_Exercise aim_
Repeat the records below exactly, from the first line through the line containing "mode changes (normal/reduced/emergency).", and leave out any pictures.

<<<<

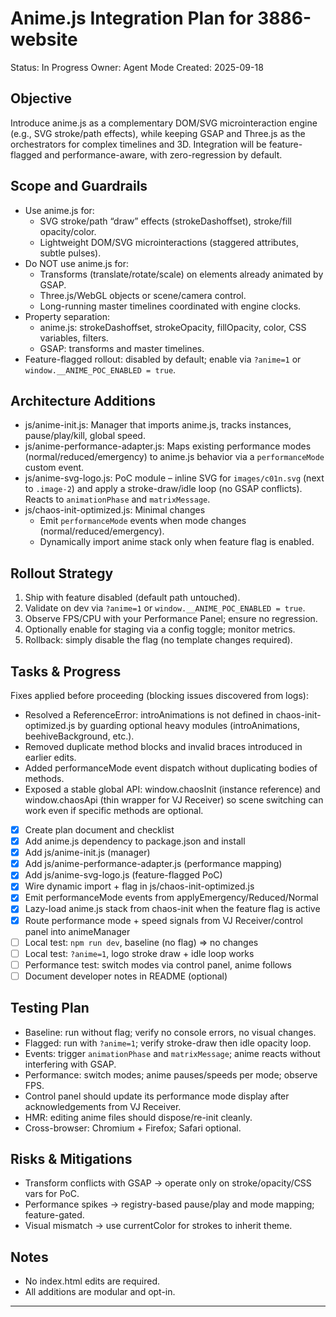 # Anime.js Integration Plan for 3886-website

Status: In Progress
Owner: Agent Mode
Created: 2025-09-18

## Objective
Introduce anime.js as a complementary DOM/SVG microinteraction engine (e.g., SVG stroke/path effects), while keeping GSAP and Three.js as the orchestrators for complex timelines and 3D. Integration will be feature-flagged and performance-aware, with zero-regression by default.

## Scope and Guardrails
- Use anime.js for:
  - SVG stroke/path “draw” effects (strokeDashoffset), stroke/fill opacity/color.
  - Lightweight DOM/SVG microinteractions (staggered attributes, subtle pulses).
- Do NOT use anime.js for:
  - Transforms (translate/rotate/scale) on elements already animated by GSAP.
  - Three.js/WebGL objects or scene/camera control.
  - Long-running master timelines coordinated with engine clocks.
- Property separation:
  - anime.js: strokeDashoffset, strokeOpacity, fillOpacity, color, CSS variables, filters.
  - GSAP: transforms and master timelines.
- Feature-flagged rollout: disabled by default; enable via `?anime=1` or `window.__ANIME_POC_ENABLED = true`.

## Architecture Additions
- js/anime-init.js: Manager that imports anime.js, tracks instances, pause/play/kill, global speed.
- js/anime-performance-adapter.js: Maps existing performance modes (normal/reduced/emergency) to anime.js behavior via a `performanceMode` custom event.
- js/anime-svg-logo.js: PoC module – inline SVG for `images/c01n.svg` (next to `.image-2`) and apply a stroke-draw/idle loop (no GSAP conflicts). Reacts to `animationPhase` and `matrixMessage`.
- js/chaos-init-optimized.js: Minimal changes
  - Emit `performanceMode` events when mode changes (normal/reduced/emergency).
  - Dynamically import anime stack only when feature flag is enabled.

## Rollout Strategy
1) Ship with feature disabled (default path untouched).
2) Validate on dev via `?anime=1` or `window.__ANIME_POC_ENABLED = true`.
3) Observe FPS/CPU with your Performance Panel; ensure no regression.
4) Optionally enable for staging via a config toggle; monitor metrics.
5) Rollback: simply disable the flag (no template changes required).

## Tasks & Progress

Fixes applied before proceeding (blocking issues discovered from logs):
- Resolved a ReferenceError: introAnimations is not defined in chaos-init-optimized.js by guarding optional heavy modules (introAnimations, beehiveBackground, etc.).
- Removed duplicate method blocks and invalid braces introduced in earlier edits.
- Added performanceMode event dispatch without duplicating bodies of methods.
- Exposed a stable global API: window.chaosInit (instance reference) and window.chaosApi (thin wrapper for VJ Receiver) so scene switching can work even if specific methods are optional.
- [x] Create plan document and checklist
- [x] Add anime.js dependency to package.json and install
- [x] Add js/anime-init.js (manager)
- [x] Add js/anime-performance-adapter.js (performance mapping)
- [x] Add js/anime-svg-logo.js (feature-flagged PoC)
- [x] Wire dynamic import + flag in js/chaos-init-optimized.js
- [x] Emit performanceMode events from applyEmergency/Reduced/Normal
- [x] Lazy-load anime.js stack from chaos-init when the feature flag is active
- [x] Route performance mode + speed signals from VJ Receiver/control panel into animeManager
- [ ] Local test: `npm run dev`, baseline (no flag) => no changes
- [ ] Local test: `?anime=1`, logo stroke draw + idle loop works
- [ ] Performance test: switch modes via control panel, anime follows
- [ ] Document developer notes in README (optional)

## Testing Plan
- Baseline: run without flag; verify no console errors, no visual changes.
- Flagged: run with `?anime=1`; verify stroke-draw then idle opacity loop.
- Events: trigger `animationPhase` and `matrixMessage`; anime reacts without interfering with GSAP.
- Performance: switch modes; anime pauses/speeds per mode; observe FPS.
- Control panel should update its performance mode display after acknowledgements from VJ Receiver.
- HMR: editing anime files should dispose/re-init cleanly.
- Cross-browser: Chromium + Firefox; Safari optional.

## Risks & Mitigations
- Transform conflicts with GSAP → operate only on stroke/opacity/CSS vars for PoC.
- Performance spikes → registry-based pause/play and mode mapping; feature-gated.
- Visual mismatch → use currentColor for strokes to inherit theme.

## Notes
- No index.html edits are required.
- All additions are modular and opt-in.

---
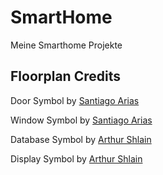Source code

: # SmartHome
Meine Smarthome Projekte


## Floorplan Credits
Door Symbol by [Santiago Arias](https://thenounproject.com/term/door/736133/)

Window Symbol by [Santiago Arias](https://thenounproject.com/term/door/736131/) 

Database Symbol by [Arthur Shlain](https://thenounproject.com/term/door/87613/) 

Display Symbol by [Arthur Shlain](https://thenounproject.com/term/door/86221/) 
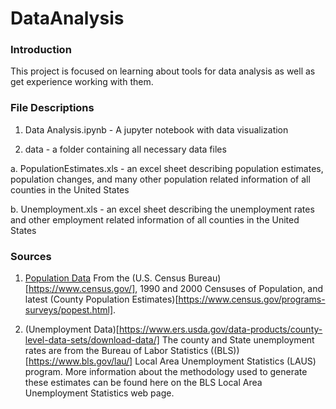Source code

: # DataAnalysis

### Introduction

This project is focused on learning about tools for data analysis as well as get experience working with them. 

### File Descriptions

1. Data Analysis.ipynb - A jupyter notebook with data visualization

2. data - a folder containing all necessary data files
  
  a. PopulationEstimates.xls - an excel sheet describing population estimates, population changes, and many other population related information of all counties in the United States
  
  b. Unemployment.xls - an excel sheet describing the unemployment rates and other employment related information of all counties in the United States
  

### Sources

1. [Population Data](https://www.ers.usda.gov/data-products/county-level-data-sets/download-data/)
    From the (U.S. Census Bureau)[https://www.census.gov/], 1990 and 2000 Censuses of Population, and latest (County Population Estimates)[https://www.census.gov/programs-surveys/popest.html].
    
2. (Unemployment Data)[https://www.ers.usda.gov/data-products/county-level-data-sets/download-data/]
    The county and State unemployment rates are from the Bureau of Labor Statistics ((BLS))[https://www.bls.gov/lau/] Local Area Unemployment Statistics (LAUS) program. More information about the methodology used to generate these estimates can be found here on the BLS Local Area Unemployment Statistics web page.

>>>>

_Your solution_
 # Anime.js Integration Plan for 3886-website

Status: In Progress
Owner: Agent Mode
Created: 2025-09-18

## Objective
Introduce anime.js as a complementary DOM/SVG microinteraction engine (e.g., SVG stroke/path effects), while keeping GSAP and Three.js as the orchestrators for complex timelines and 3D. Integration will be feature-flagged and performance-aware, with zero-regression by default.

## Scope and Guardrails
- Use anime.js for:
  - SVG stroke/path “draw” effects (strokeDashoffset), stroke/fill opacity/color.
  - Lightweight DOM/SVG microinteractions (staggered attributes, subtle pulses).
- Do NOT use anime.js for:
  - Transforms (translate/rotate/scale) on elements already animated by GSAP.
  - Three.js/WebGL objects or scene/camera control.
  - Long-running master timelines coordinated with engine clocks.
- Property separation:
  - anime.js: strokeDashoffset, strokeOpacity, fillOpacity, color, CSS variables, filters.
  - GSAP: transforms and master timelines.
- Feature-flagged rollout: disabled by default; enable via `?anime=1` or `window.__ANIME_POC_ENABLED = true`.

## Architecture Additions
- js/anime-init.js: Manager that imports anime.js, tracks instances, pause/play/kill, global speed.
- js/anime-performance-adapter.js: Maps existing performance modes (normal/reduced/emergency) to anime.js behavior via a `performanceMode` custom event.
- js/anime-svg-logo.js: PoC module – inline SVG for `images/c01n.svg` (next to `.image-2`) and apply a stroke-draw/idle loop (no GSAP conflicts). Reacts to `animationPhase` and `matrixMessage`.
- js/chaos-init-optimized.js: Minimal changes
  - Emit `performanceMode` events when mode changes (normal/reduced/emergency).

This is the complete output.